| Instructions to follow |
Please give again, word for word, the line that contains "- [[Sources/Articles/常青笔记阅读笔记/常青笔记有助于积累阅读成果]]，但大多数人没有做常青笔记的习惯" and every line after it to the end of the data, with no other lines.

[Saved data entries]

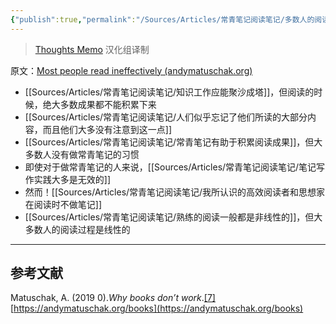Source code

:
 ```yaml
---
{"publish":true,"permalink":"/Sources/Articles/常青笔记阅读笔记/多数人的阅读成效不大.md","title":"多数人的阅读成效不大","created":"2022-08-11","modified":"2023-03-14","published":"2025-07-09T00:03:44.756+08:00","tags":["review"],"cssclasses":""}
---
```




> [Thoughts Memo](https://paratranz.cn/projects/3131) 汉化组译制

原文：[Most people read ineffectively (andymatuschak.org)](https://notes.andymatuschak.org/z432siNjuY9G8bTsnSugyHPB1YoZWgup6eMB3)

- [[Sources/Articles/常青笔记阅读笔记/知识工作应能聚沙成塔]]，但阅读的时候，绝大多数成果都不能积累下来
- [[Sources/Articles/常青笔记阅读笔记/人们似乎忘记了他们所读的大部分内容，而且他们大多没有注意到这一点]]
- [[Sources/Articles/常青笔记阅读笔记/常青笔记有助于积累阅读成果]]，但大多数人没有做常青笔记的习惯
- 即使对于做常青笔记的人来说，[[Sources/Articles/常青笔记阅读笔记/笔记写作实践大多是无效的]]
- 然而！[[Sources/Articles/常青笔记阅读笔记/我所认识的高效阅读者和思想家在阅读时不做笔记]]
- [[Sources/Articles/常青笔记阅读笔记/熟练的阅读一般都是非线性的]]，但大多数人的阅读过程是线性的  

___

## 参考文献

Matuschak, A. (2019 0).*Why books don’t work*.[\[7\]](https://zhuanlan.zhihu.com/p/451515311#ref_7) [https://andymatuschak.org/books](https://andymatuschak.org/books)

| Written answer |
- [[Sources/Articles/常青笔记阅读笔记/常青笔记有助于积累阅读成果]]，但大多数人没有做常青笔记的习惯
- 即使对于做常青笔记的人来说，[[Sources/Articles/常青笔记阅读笔记/笔记写作实践大多是无效的]]
- 然而！[[Sources/Articles/常青笔记阅读笔记/我所认识的高效阅读者和思想家在阅读时不做笔记]]
- [[Sources/Articles/常青笔记阅读笔记/熟练的阅读一般都是非线性的]]，但大多数人的阅读过程是线性的  

___

## 参考文献

Matuschak, A. (2019 0).*Why books don’t work*.[\[7\]](https://zhuanlan.zhihu.com/p/451515311#ref_7) [https://andymatuschak.org/books](https://andymatuschak.org/books)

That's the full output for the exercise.